Resepsiyonistin masasindaki bir levha, is basvurusunda bulunanlarin bir form doldurmalarini ve icerideki ofise cagirilincaya kadar beklemelerini yaziyordu. Genc  adam formu doldurdu ve diger 7 basvuranin bekledigi bekleme salonunda bir koltuga oturdu. Bir kac dakika sonra genc adam kalkti, odanin diger tarafina gecti ve icerideki ofisin kapisini acip dogrudan iceriye girdi. Dogal olarak diger is basvurusu icin bekleyenler, ne oldugunu anlamadan baslarini kaldirdilar. Aralarinda henuz kimseyi cagirmadiklariyla ilgili fisildastilar. Iceriye giden genc adamin bir hata yaptigini ve isi alamayacagini varsaydilar.

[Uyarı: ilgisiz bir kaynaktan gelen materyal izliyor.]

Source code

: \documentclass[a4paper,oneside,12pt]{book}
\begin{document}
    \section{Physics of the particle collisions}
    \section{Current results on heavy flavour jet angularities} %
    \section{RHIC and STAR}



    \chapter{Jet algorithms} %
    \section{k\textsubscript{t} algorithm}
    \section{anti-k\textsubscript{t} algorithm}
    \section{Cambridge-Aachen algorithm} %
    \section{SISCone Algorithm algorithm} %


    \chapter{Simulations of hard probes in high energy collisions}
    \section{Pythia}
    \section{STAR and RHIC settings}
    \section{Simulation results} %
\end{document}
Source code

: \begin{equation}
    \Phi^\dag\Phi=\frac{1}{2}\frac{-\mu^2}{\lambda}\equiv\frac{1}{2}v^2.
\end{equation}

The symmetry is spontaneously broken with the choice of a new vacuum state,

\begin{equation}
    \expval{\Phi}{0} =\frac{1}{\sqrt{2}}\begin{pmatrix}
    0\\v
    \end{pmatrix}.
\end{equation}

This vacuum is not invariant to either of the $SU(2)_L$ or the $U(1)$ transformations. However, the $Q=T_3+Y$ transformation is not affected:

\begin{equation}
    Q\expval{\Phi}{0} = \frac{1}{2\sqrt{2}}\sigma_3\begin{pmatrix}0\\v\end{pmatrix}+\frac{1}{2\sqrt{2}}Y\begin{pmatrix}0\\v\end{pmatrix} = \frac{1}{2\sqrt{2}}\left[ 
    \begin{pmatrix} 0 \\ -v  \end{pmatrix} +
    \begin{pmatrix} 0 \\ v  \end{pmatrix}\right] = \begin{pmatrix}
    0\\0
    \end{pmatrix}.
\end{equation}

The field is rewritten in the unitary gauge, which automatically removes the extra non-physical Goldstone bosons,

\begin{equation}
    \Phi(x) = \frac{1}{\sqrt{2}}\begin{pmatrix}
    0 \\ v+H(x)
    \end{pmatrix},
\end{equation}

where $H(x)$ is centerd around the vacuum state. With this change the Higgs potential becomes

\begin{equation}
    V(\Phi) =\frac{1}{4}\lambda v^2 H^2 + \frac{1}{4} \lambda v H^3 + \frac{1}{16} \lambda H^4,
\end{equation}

Birkac dakika icinde isveren, ofise giren genc adama ofisten disariya cikarken eslik etti ve bekleme odasinda diger basvuru icin bulunanalara "Beyler, geldiginiz icin cok tesekkur ederiz ama bu is pozisyonu doldu" dedi. Diger basvuruda bulunanlar birbirlerine sikayetlenmeye basladilar ve birisi konustu:

"Bir dakika! Anlamiyorum. O son olarak geldi ve biz hic bir zaman gorusme sansini  bile yakalayamadik ama isi o aldi. Bu haksizlik!"

Isveren: "Ozur dilerim ama hepiniz burada otururken telgraf Mors alfabesinde su mesaji veriyordu: "Bu mesaji anliyorsaniz, o zaman iceriye gelin, is sizin!"

Ama hic biriniz duymadiniz veya anlamadiniz. Bu genc adam anladi. Is onundur."

Hepimiz cok fazla işlek, hareketli, gurultu ve patirtili bir dunyada yasiyoruz. Insanlarin dikkatleri daginik ve kendi iç seslerini duyamiyorlar. Ne istediklerini, ne hissettiklerini, ne düşündüklerini duyamıyorlar....

Arkadaslar, kendi iç sesinizi duymaya ne dersiniz???